Monday, Mar. 30, 1970

A Loose Federation

The way rock groups break up and reassemble these days, it sometimes seems that the entire rock world is an endless long-chain molecule. And a highly unstable one at that. Most of the talk in the pop world last year sounded as uncertain as dialogue for the comics: Look, up there on the stage, it's a duo, it's a trio --no, it's supergroup.

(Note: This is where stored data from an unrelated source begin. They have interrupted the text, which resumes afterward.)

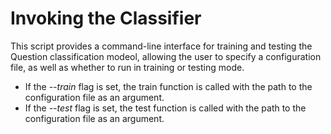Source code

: # Invoking the Classifier

This script provides a command-line interface for training and testing the Question classification modeol, allowing the user to specify a configuration file, as well as whether to run in training or testing mode.
- If the <i>--train</i> flag is set, the train function is called with the path to the configuration file as an argument.
- If the <i>--test</i> flag is set, the test function is called with the path to the configuration file as an argument.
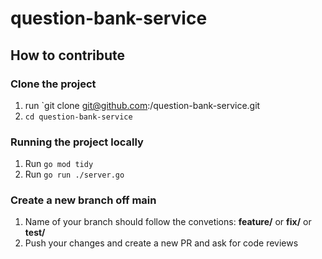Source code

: # question-bank-service

## How to contribute

### Clone the project
1. run `git clone git@github.com:<your-github-username>/question-bank-service.git
2. `cd question-bank-service`

### Running the project locally
1. Run `go mod tidy`
2. Run `go run ./server.go`

### Create a new branch off main
1. Name of your branch should follow the convetions: <b>feature/<feature></b> or <b>fix/<your-fix></b> or <b>test/<your-test></b>
2. Push your changes and create a new PR and ask for code reviews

The premise behind the supergroup was heroic: big stars shedding their sidemen to jam together in Olympian bliss. Trouble occurred when the heat from all that bliss grew unbearably intense. The promising English quartet Blind Faith (TIME, Aug. 29), made one LP, one U.S. tour, gave one concert in England, and is now all but defunct. One of its members, Stevie Winwood, is now redirecting Traffic. Another, Drummer Ginger Baker, is presently rolling a new rock band called Air Force onto the runway. Most of the time, such instability is related to rampant individuality. Rock-group togetherness requires suppression of ego. These days, everybody wants a solo to sing.

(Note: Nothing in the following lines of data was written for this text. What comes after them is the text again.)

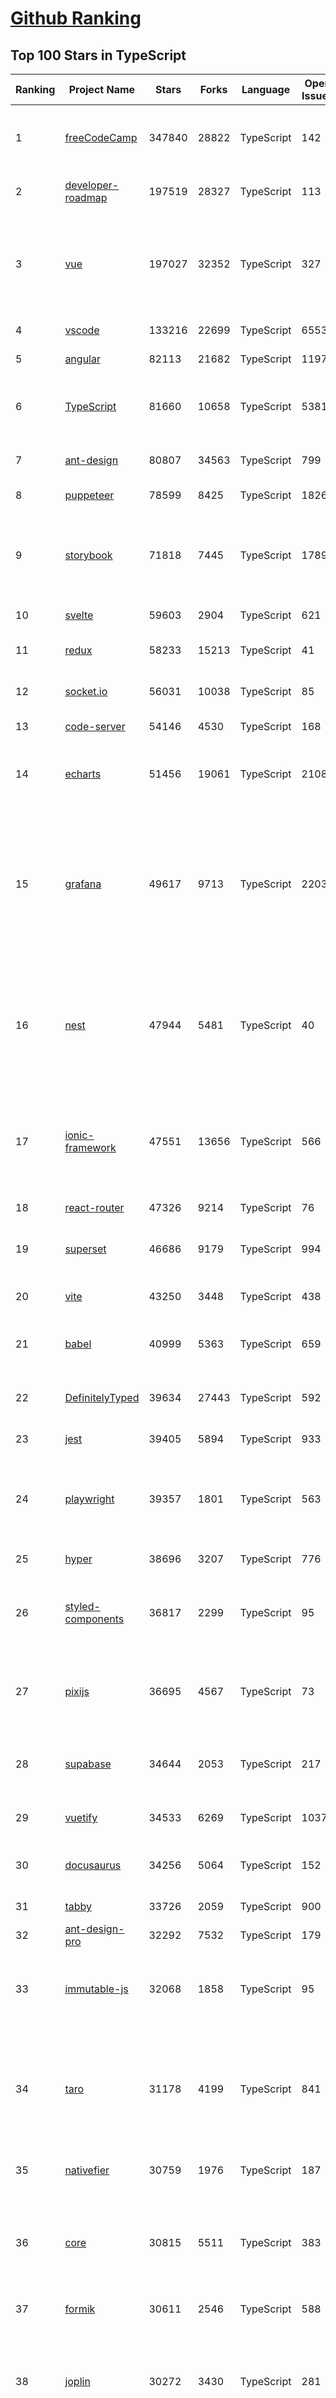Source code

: [Github Ranking](../README.md)
==========

## Top 100 Stars in TypeScript

| Ranking | Project Name | Stars | Forks | Language | Open Issues | Description | Last Commit |
| ------- | ------------ | ----- | ----- | -------- | ----------- | ----------- | ----------- |
| 1 | [freeCodeCamp](https://github.com/freeCodeCamp/freeCodeCamp) | 347840 | 28822 | TypeScript | 142 | freeCodeCamp.org's open-source codebase and curriculum. Learn to code for free. | 2022-06-22T11:37:03Z |
| 2 | [developer-roadmap](https://github.com/kamranahmedse/developer-roadmap) | 197519 | 28327 | TypeScript | 113 | Roadmap to becoming a developer in 2022 | 2022-06-22T10:02:49Z |
| 3 | [vue](https://github.com/vuejs/vue) | 197027 | 32352 | TypeScript | 327 | 🖖 Vue.js is a progressive, incrementally-adoptable JavaScript framework for building UI on the web. | 2022-06-22T07:27:52Z |
| 4 | [vscode](https://github.com/microsoft/vscode) | 133216 | 22699 | TypeScript | 6553 | Visual Studio Code | 2022-06-22T11:57:34Z |
| 5 | [angular](https://github.com/angular/angular) | 82113 | 21682 | TypeScript | 1197 | The modern web developer’s platform | 2022-06-22T11:30:40Z |
| 6 | [TypeScript](https://github.com/microsoft/TypeScript) | 81660 | 10658 | TypeScript | 5381 | TypeScript is a superset of JavaScript that compiles to clean JavaScript output. | 2022-06-22T11:17:18Z |
| 7 | [ant-design](https://github.com/ant-design/ant-design) | 80807 | 34563 | TypeScript | 799 | An enterprise-class UI design language and React UI library | 2022-06-22T11:45:32Z |
| 8 | [puppeteer](https://github.com/puppeteer/puppeteer) | 78599 | 8425 | TypeScript | 1826 | Headless Chrome Node.js API | 2022-06-22T11:56:41Z |
| 9 | [storybook](https://github.com/storybookjs/storybook) | 71818 | 7445 | TypeScript | 1789 | 📓 The UI component explorer. Develop, document, & test React, Vue, Angular, Web Components, Ember, Svelte & more! | 2022-06-22T11:37:37Z |
| 10 | [svelte](https://github.com/sveltejs/svelte) | 59603 | 2904 | TypeScript | 621 | Cybernetically enhanced web apps | 2022-06-21T14:08:54Z |
| 11 | [redux](https://github.com/reduxjs/redux) | 58233 | 15213 | TypeScript | 41 | Predictable state container for JavaScript apps | 2022-06-14T20:36:05Z |
| 12 | [socket.io](https://github.com/socketio/socket.io) | 56031 | 10038 | TypeScript | 85 | Realtime application framework (Node.JS server) | 2022-05-25T21:29:50Z |
| 13 | [code-server](https://github.com/coder/code-server) | 54146 | 4530 | TypeScript | 168 | VS Code in the browser | 2022-06-22T04:51:52Z |
| 14 | [echarts](https://github.com/apache/echarts) | 51456 | 19061 | TypeScript | 2108 | Apache ECharts is a powerful, interactive charting and data visualization library for browser | 2022-06-22T03:54:59Z |
| 15 | [grafana](https://github.com/grafana/grafana) | 49617 | 9713 | TypeScript | 2203 | The open and composable observability and data visualization platform. Visualize metrics, logs, and traces from multiple sources like Prometheus, Loki, Elasticsearch, InfluxDB, Postgres and many more.  | 2022-06-22T11:46:01Z |
| 16 | [nest](https://github.com/nestjs/nest) | 47944 | 5481 | TypeScript | 40 | A progressive Node.js framework for building efficient, scalable, and enterprise-grade server-side applications on top of TypeScript & JavaScript (ES6, ES7, ES8) 🚀 | 2022-06-22T00:20:52Z |
| 17 | [ionic-framework](https://github.com/ionic-team/ionic-framework) | 47551 | 13656 | TypeScript | 566 | A powerful cross-platform UI toolkit for building native-quality iOS, Android, and Progressive Web Apps with HTML, CSS, and JavaScript. | 2022-06-22T06:10:53Z |
| 18 | [react-router](https://github.com/remix-run/react-router) | 47326 | 9214 | TypeScript | 76 | Declarative routing for React | 2022-06-22T11:57:30Z |
| 19 | [superset](https://github.com/apache/superset) | 46686 | 9179 | TypeScript | 994 | Apache Superset is a Data Visualization and Data Exploration Platform | 2022-06-22T11:06:08Z |
| 20 | [vite](https://github.com/vitejs/vite) | 43250 | 3448 | TypeScript | 438 | Next generation frontend tooling. It's fast! | 2022-06-22T11:41:58Z |
| 21 | [babel](https://github.com/babel/babel) | 40999 | 5363 | TypeScript | 659 | 🐠 Babel is a compiler for writing next generation JavaScript. | 2022-06-22T10:25:34Z |
| 22 | [DefinitelyTyped](https://github.com/DefinitelyTyped/DefinitelyTyped) | 39634 | 27443 | TypeScript | 592 | The repository for high quality TypeScript type definitions. | 2022-06-22T11:46:01Z |
| 23 | [jest](https://github.com/facebook/jest) | 39405 | 5894 | TypeScript | 933 | Delightful JavaScript Testing. | 2022-06-21T10:40:27Z |
| 24 | [playwright](https://github.com/microsoft/playwright) | 39357 | 1801 | TypeScript | 563 | Playwright is a framework for Web Testing and Automation. It allows testing Chromium, Firefox and WebKit with a single API.  | 2022-06-22T09:12:59Z |
| 25 | [hyper](https://github.com/vercel/hyper) | 38696 | 3207 | TypeScript | 776 | A terminal built on web technologies | 2022-06-20T11:18:56Z |
| 26 | [styled-components](https://github.com/styled-components/styled-components) | 36817 | 2299 | TypeScript | 95 | Visual primitives for the component age. Use the best bits of ES6 and CSS to style your apps without stress 💅 | 2022-06-14T14:47:00Z |
| 27 | [pixijs](https://github.com/pixijs/pixijs) | 36695 | 4567 | TypeScript | 73 | The HTML5 Creation Engine: Create beautiful digital content with the fastest, most flexible 2D WebGL renderer. | 2022-06-21T18:45:29Z |
| 28 | [supabase](https://github.com/supabase/supabase) | 34644 | 2053 | TypeScript | 217 | The open source Firebase alternative. Follow to stay updated about our public Beta. | 2022-06-22T10:07:36Z |
| 29 | [vuetify](https://github.com/vuetifyjs/vuetify) | 34533 | 6269 | TypeScript | 1037 | 🐉 Material Component Framework for Vue | 2022-06-22T09:03:07Z |
| 30 | [docusaurus](https://github.com/facebook/docusaurus) | 34256 | 5064 | TypeScript | 152 | Easy to maintain open source documentation websites. | 2022-06-22T11:51:07Z |
| 31 | [tabby](https://github.com/Eugeny/tabby) | 33726 | 2059 | TypeScript | 900 | A terminal for a more modern age | 2022-06-22T04:02:25Z |
| 32 | [ant-design-pro](https://github.com/ant-design/ant-design-pro) | 32292 | 7532 | TypeScript | 179 | 👨🏻‍💻👩🏻‍💻 Use Ant Design like a Pro! | 2022-06-18T05:06:09Z |
| 33 | [immutable-js](https://github.com/immutable-js/immutable-js) | 32068 | 1858 | TypeScript | 95 | Immutable persistent data collections for Javascript which increase efficiency and simplicity. | 2022-05-23T19:03:40Z |
| 34 | [taro](https://github.com/NervJS/taro) | 31178 | 4199 | TypeScript | 841 | 开放式跨端跨框架解决方案，支持使用 React/Vue/Nerv 等框架来开发微信/京东/百度/支付宝/字节跳动/ QQ 小程序/H5/React Native 等应用。  https://taro.zone/ | 2022-06-22T08:39:47Z |
| 35 | [nativefier](https://github.com/nativefier/nativefier) | 30759 | 1976 | TypeScript | 187 | Make any web page a desktop application | 2022-06-03T19:36:22Z |
| 36 | [core](https://github.com/vuejs/core) | 30815 | 5511 | TypeScript | 383 | 🖖 Vue.js is a progressive, incrementally-adoptable JavaScript framework for building UI on the web. | 2022-06-22T10:48:39Z |
| 37 | [formik](https://github.com/jaredpalmer/formik) | 30611 | 2546 | TypeScript | 588 | Build forms in React, without the tears 😭  | 2022-06-17T14:28:36Z |
| 38 | [joplin](https://github.com/laurent22/joplin) | 30272 | 3430 | TypeScript | 281 | Joplin - an open source note taking and to-do application with synchronisation capabilities for Windows, macOS, Linux, Android and iOS. | 2022-06-21T13:46:47Z |
| 39 | [excalidraw](https://github.com/excalidraw/excalidraw) | 30217 | 2439 | TypeScript | 564 | Virtual whiteboard for sketching hand-drawn like diagrams | 2022-06-22T10:09:11Z |
| 40 | [react-use](https://github.com/streamich/react-use) | 30109 | 2388 | TypeScript | 269 | React Hooks — 👍 | 2022-06-21T19:13:35Z |
| 41 | [nocodb](https://github.com/nocodb/nocodb) | 28470 | 1730 | TypeScript | 305 | 🔥 🔥 🔥 Open Source Airtable Alternative - turns any MySQL, Postgres, SQLite into a Spreadsheet with REST APIs. | 2022-06-22T11:41:37Z |
| 42 | [query](https://github.com/TanStack/query) | 27989 | 1614 | TypeScript | 25 | 🤖 Powerful asynchronous state management, server-state utilities and data fetching for TS/JS, React, Solid, Svelte and Vue. | 2022-06-21T15:50:46Z |
| 43 | [chakra-ui](https://github.com/chakra-ui/chakra-ui) | 27231 | 2371 | TypeScript | 60 | ⚡️ Simple, Modular & Accessible UI Components for your React Applications | 2022-06-21T11:41:52Z |
| 44 | [rxjs](https://github.com/ReactiveX/rxjs) | 27187 | 2813 | TypeScript | 195 | A reactive programming library for JavaScript | 2022-06-21T22:25:19Z |
| 45 | [postcss](https://github.com/postcss/postcss) | 26373 | 1501 | TypeScript | 12 | Transforming styles with JS plugins | 2022-06-15T07:26:19Z |
| 46 | [html2canvas](https://github.com/niklasvh/html2canvas) | 26170 | 4397 | TypeScript | 744 | Screenshots with JavaScript | 2022-06-17T00:02:19Z |
| 47 | [angular-cli](https://github.com/angular/angular-cli) | 25451 | 12133 | TypeScript | 227 | CLI tool for Angular | 2022-06-22T11:33:52Z |
| 48 | [mobx](https://github.com/mobxjs/mobx) | 25365 | 1691 | TypeScript | 10 | Simple, scalable state management. | 2022-06-19T11:37:33Z |
| 49 | [cheerio](https://github.com/cheeriojs/cheerio) | 25161 | 1553 | TypeScript | 12 | Fast, flexible, and lean implementation of core jQuery designed specifically for the server. | 2022-06-22T03:03:45Z |
| 50 | [slate](https://github.com/ianstormtaylor/slate) | 24640 | 2792 | TypeScript | 486 | A completely customizable framework for building rich text editors. (Currently in beta.) | 2022-06-22T09:34:38Z |
| 51 | [ngx-admin](https://github.com/akveo/ngx-admin) | 23705 | 7591 | TypeScript | 385 | Customizable admin dashboard template based on Angular 10+ | 2022-05-26T09:32:38Z |
| 52 | [etcher](https://github.com/balena-io/etcher) | 23172 | 1672 | TypeScript | 372 | Flash OS images to SD cards & USB drives, safely and easily. | 2022-06-18T18:38:02Z |
| 53 | [n8n](https://github.com/n8n-io/n8n) | 23015 | 2671 | TypeScript | 95 | Free and open fair-code licensed node based Workflow Automation Tool. Easily automate tasks across different services. | 2022-06-22T12:02:40Z |
| 54 | [swr](https://github.com/vercel/swr) | 22865 | 864 | TypeScript | 72 | React Hooks for Data Fetching | 2022-06-20T16:55:26Z |
| 55 | [components](https://github.com/angular/components) | 22765 | 6190 | TypeScript | 1719 | Component infrastructure and Material Design components for Angular | 2022-06-22T11:22:41Z |
| 56 | [docz](https://github.com/doczjs/docz) | 22709 | 1471 | TypeScript | 108 | ✍ It has never been so easy to document your things! | 2022-06-03T22:57:53Z |
| 57 | [devtools](https://github.com/vuejs/devtools) | 22539 | 3838 | TypeScript | 389 | ⚙️ Browser devtools extension for debugging Vue.js applications. | 2022-06-17T00:15:24Z |
| 58 | [react-native-elements](https://github.com/react-native-elements/react-native-elements) | 22476 | 4440 | TypeScript | 34 | Cross-Platform React Native UI Toolkit | 2022-06-11T11:48:54Z |
| 59 | [react-redux](https://github.com/reduxjs/react-redux) | 22184 | 3241 | TypeScript | 10 | Official React bindings for Redux | 2022-06-14T21:08:44Z |
| 60 | [sweetalert](https://github.com/t4t5/sweetalert) | 22015 | 2900 | TypeScript | 153 | A beautiful replacement for JavaScript's "alert" | 2022-05-16T16:54:43Z |
| 61 | [components](https://github.com/angular/components) | 22765 | 6190 | TypeScript | 1719 | Component infrastructure and Material Design components for Angular | 2022-06-22T11:22:41Z |
| 62 | [docz](https://github.com/doczjs/docz) | 22709 | 1471 | TypeScript | 108 | ✍ It has never been so easy to document your things! | 2022-06-03T22:57:53Z |
| 63 | [devtools](https://github.com/vuejs/devtools) | 22539 | 3838 | TypeScript | 389 | ⚙️ Browser devtools extension for debugging Vue.js applications. | 2022-06-17T00:15:24Z |
| 64 | [react-native-elements](https://github.com/react-native-elements/react-native-elements) | 22476 | 4440 | TypeScript | 34 | Cross-Platform React Native UI Toolkit | 2022-06-11T11:48:54Z |
| 65 | [react-redux](https://github.com/reduxjs/react-redux) | 22184 | 3241 | TypeScript | 10 | Official React bindings for Redux | 2022-06-14T21:08:44Z |
| 66 | [sweetalert](https://github.com/t4t5/sweetalert) | 22015 | 2900 | TypeScript | 153 | A beautiful replacement for JavaScript's "alert" | 2022-05-16T16:54:43Z |
| 67 | [floating-ui](https://github.com/floating-ui/floating-ui) | 21756 | 1365 | TypeScript | 16 | A low-level toolkit to create floating elements. Tooltips, popovers, dropdowns, and more | 2022-06-22T00:55:25Z |
| 68 | [NativeScript](https://github.com/NativeScript/NativeScript) | 21340 | 1575 | TypeScript | 907 | ⚡ Empowering JavaScript with native platform APIs. ✨ Best of all worlds (TypeScript, Swift, Objective C, Kotlin, Java). Use what you love ❤️ Angular, Capacitor, Ionic, React, Svelte, Vue and you name it compatible. | 2022-06-20T14:53:57Z |
| 69 | [react-navigation](https://github.com/react-navigation/react-navigation) | 21308 | 4667 | TypeScript | 492 | Routing and navigation for your React Native apps | 2022-06-22T11:38:16Z |
| 70 | [react-starter-kit](https://github.com/kriasoft/react-starter-kit) | 21240 | 4113 | TypeScript | 2 | The web's most popular Jamstack front-end template (boilerplate) for building web applications with React | 2022-06-08T13:06:50Z |
| 71 | [slidev](https://github.com/slidevjs/slidev) | 21180 | 780 | TypeScript | 85 | Presentation Slides for Developers | 2022-06-21T08:33:00Z |
| 72 | [github1s](https://github.com/conwnet/github1s) | 21015 | 721 | TypeScript | 52 | One second to read GitHub code with VS Code. | 2022-06-20T05:18:55Z |
| 73 | [react-bootstrap](https://github.com/react-bootstrap/react-bootstrap) | 20842 | 3350 | TypeScript | 136 | Bootstrap components built with React | 2022-06-21T12:47:51Z |
| 74 | [xstate](https://github.com/statelyai/xstate) | 20485 | 963 | TypeScript | 151 | State machines and statecharts for the modern web. | 2022-06-22T11:31:38Z |
| 75 | [homebridge](https://github.com/homebridge/homebridge) | 20175 | 1904 | TypeScript | 12 | HomeKit support for the impatient. | 2022-06-22T09:26:04Z |
| 76 | [coc.nvim](https://github.com/neoclide/coc.nvim) | 20132 | 808 | TypeScript | 15 | Nodejs extension host for vim & neovim, load extensions like VSCode and host language servers. | 2022-06-21T11:24:00Z |
| 77 | [react-admin](https://github.com/marmelab/react-admin) | 19926 | 4400 | TypeScript | 112 | A frontend Framework for building B2B applications running in the browser on top of REST/GraphQL APIs, using ES6, React and Material Design | 2022-06-22T11:51:15Z |
| 78 | [notable](https://github.com/notable/notable) | 19918 | 1007 | TypeScript | 630 | The Markdown-based note-taking app that doesn't suck. | 2021-12-05T21:43:20Z |
| 79 | [vant](https://github.com/youzan/vant) | 19775 | 9325 | TypeScript | 28 | Lightweight Mobile UI Components built on Vue | 2022-06-19T08:18:03Z |
| 80 | [electron-react-boilerplate](https://github.com/electron-react-boilerplate/electron-react-boilerplate) | 19778 | 3331 | TypeScript | 35 | A Foundation for Scalable Cross-Platform Apps | 2022-06-09T08:24:58Z |
| 81 | [type-challenges](https://github.com/type-challenges/type-challenges) | 19725 | 1774 | TypeScript | 10852 | Collection of TypeScript type challenges with online judge | 2022-06-22T05:34:56Z |
| 82 | [solid](https://github.com/solidjs/solid) | 19509 | 492 | TypeScript | 13 | A declarative, efficient, and flexible JavaScript library for building user interfaces. | 2022-06-22T05:54:44Z |
| 83 | [upterm](https://github.com/railsware/upterm) | 19402 | 660 | TypeScript | 219 | A terminal emulator for the 21st century. | 2019-05-20T17:42:14Z |
| 84 | [editor.js](https://github.com/codex-team/editor.js) | 19328 | 1507 | TypeScript | 359 | A block-styled editor with clean JSON output | 2022-06-22T01:36:03Z |
| 85 | [windows95](https://github.com/felixrieseberg/windows95) | 19245 | 1171 | TypeScript | 124 | 💩🚀 Windows 95 in Electron. Runs on macOS, Linux, and Windows. | 2022-05-07T01:40:20Z |
| 86 | [blueprint](https://github.com/palantir/blueprint) | 19060 | 2014 | TypeScript | 636 | A React-based UI toolkit for the web | 2022-06-22T05:37:47Z |
| 87 | [appsmith](https://github.com/appsmithorg/appsmith) | 18972 | 1540 | TypeScript | 2172 | Low code project to build admin panels, internal tools, and dashboards. Integrates with 15+ databases and any API. | 2022-06-22T11:16:37Z |
| 88 | [graphql-js](https://github.com/graphql/graphql-js) | 18852 | 2004 | TypeScript | 126 | A reference implementation of GraphQL for JavaScript | 2022-06-22T02:33:41Z |
| 89 | [lens](https://github.com/lensapp/lens) | 18685 | 994 | TypeScript | 770 | Lens - The way the world runs Kubernetes | 2022-06-22T10:55:14Z |
| 90 | [reselect](https://github.com/reduxjs/reselect) | 18643 | 684 | TypeScript | 14 | Selector library for Redux | 2022-06-07T00:08:19Z |
| 91 | [ink](https://github.com/vadimdemedes/ink) | 18605 | 506 | TypeScript | 69 | 🌈 React for interactive command-line apps | 2022-06-01T08:17:35Z |
| 92 | [react-three-fiber](https://github.com/pmndrs/react-three-fiber) | 18464 | 1029 | TypeScript | 23 | 🇨🇭 A React renderer for Three.js | 2022-06-21T20:44:50Z |
| 93 | [recharts](https://github.com/recharts/recharts) | 18416 | 1377 | TypeScript | 376 | Redefined chart library built with React and D3 | 2022-06-15T20:28:44Z |
| 94 | [autocomplete](https://github.com/withfig/autocomplete) | 18349 | 4292 | TypeScript | 131 | Fig adds autocomplete to your terminal. | 2022-06-21T20:20:28Z |
| 95 | [wenyan](https://github.com/wenyan-lang/wenyan) | 18272 | 1078 | TypeScript | 177 | 文言文編程語言 A programming language for the ancient Chinese. | 2022-03-24T08:55:46Z |
| 96 | [zustand](https://github.com/pmndrs/zustand) | 18404 | 528 | TypeScript | 32 | 🐻 Bear necessities for state management in React | 2022-06-22T01:07:07Z |
| 97 | [refined-github](https://github.com/refined-github/refined-github) | 18051 | 1290 | TypeScript | 122 | :octocat: Browser extension that simplifies the GitHub interface and adds useful features | 2022-06-22T08:44:07Z |
| 98 | [pnpm](https://github.com/pnpm/pnpm) | 17870 | 502 | TypeScript | 720 | Fast, disk space efficient package manager -- 快速的，节省磁盘空间的包管理工具 | 2022-06-22T11:23:31Z |
| 99 | [apollo-client](https://github.com/apollographql/apollo-client) | 17822 | 2422 | TypeScript | 575 | :rocket:  A fully-featured, production ready caching GraphQL client for every UI framework and GraphQL server. | 2022-06-22T11:20:25Z |
| 100 | [NativeBase](https://github.com/GeekyAnts/NativeBase) | 17817 | 2220 | TypeScript | 137 | Mobile-first, accessible components for React Native & Web to build consistent UI across Android, iOS and Web. | 2022-06-22T07:04:58Z |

Literate Country. Take, for example, the most artful supergroup of all, Crosby, Stills, Nash & Young. (It has an even more corporate sound with the junior partners, Drummer Dallas Taylor and Bassist Greg Reeves.) CSN&Y (T&R) is about as loose a federation as a working partnership can be. The original four split off from previous allegiances --Crosby from the Byrds, Nash from the Hollies, Stills and Young from the Buffalo Springfield--because those amalgams got in the way of personal experimentation and creative drive. Now they keep their CSN&Y schedule undemanding, in order to work on pet projects of their own. All but Nash have voiced the desire to make records of their own; and Young, who has true potential for solo stardom, has already made two excellent Reprise LPs. Even on the new CSN&Y LP Dej`a Vu (Atlantic) this individuality shines through. It is not so much that each man contributes splendid songs to the LP, but that each song is readily marked by the composer's individual style--from the literate country-rock dash of Young to the sociopolitical eloquence of Crosby.

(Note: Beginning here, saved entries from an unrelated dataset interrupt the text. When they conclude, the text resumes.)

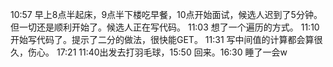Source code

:10:57 早上8点半起床，9点半下楼吃早餐，10点开始面试，候选人迟到了5分钟。但一切还是顺利开始了。候选人正在写代码。
11:03 想了一个遍历的方式。
11:10 开始写代码了。提示了二分的做法，很快能GET。
11:31 写中间值的计算都会算很久，伤心。
17:21 11:40出发去打羽毛球，15:50 回来。16:30 睡了一会w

This does not mean that when the group comes together it is not truly together. David, Stephen, Graham, Neil (Dallas and Greg) have one of the most distinctive blends in the business, a light, spidery mixture of grace and wallop. Their harmony is sometimes repetitiously modal, but flawless--tight as the Everly Brothers, soft as Simon and Garfunkel and twice as sweet. When they have something to say, they say it clearly, as with Long Time Gone, which Crosby wrote the day after Robert F. Kennedy was shot:

Speak out, you got to speak out against the madness, you got to speak your mind, if you dare . . . The darkest hour is always just before the dawn . . .

Hanging loose apparently pays off; CSN&Y is about as popular as a U.S. rock group can be. Prior to its release two weeks ago, Dej`a Vu had already earned $2,000,000 in advance orders --an unprecedented feat at Atlantic Records, which has also produced such bestselling artists as Aretha Franklin, Led Zeppelin and Cream. Not only that, the group's first LP won the "best new artists of 1969" award at the recent Grammy Awards, the record industry's version of the Oscars. Where were the boys while all the other new groups were hopefully eying the Grammy gala? Crosby was sailing off the coast of Mexico. So was Nash. Young was touring with his own group, Crazy Horse. And Stills was in Paris making that record of his own.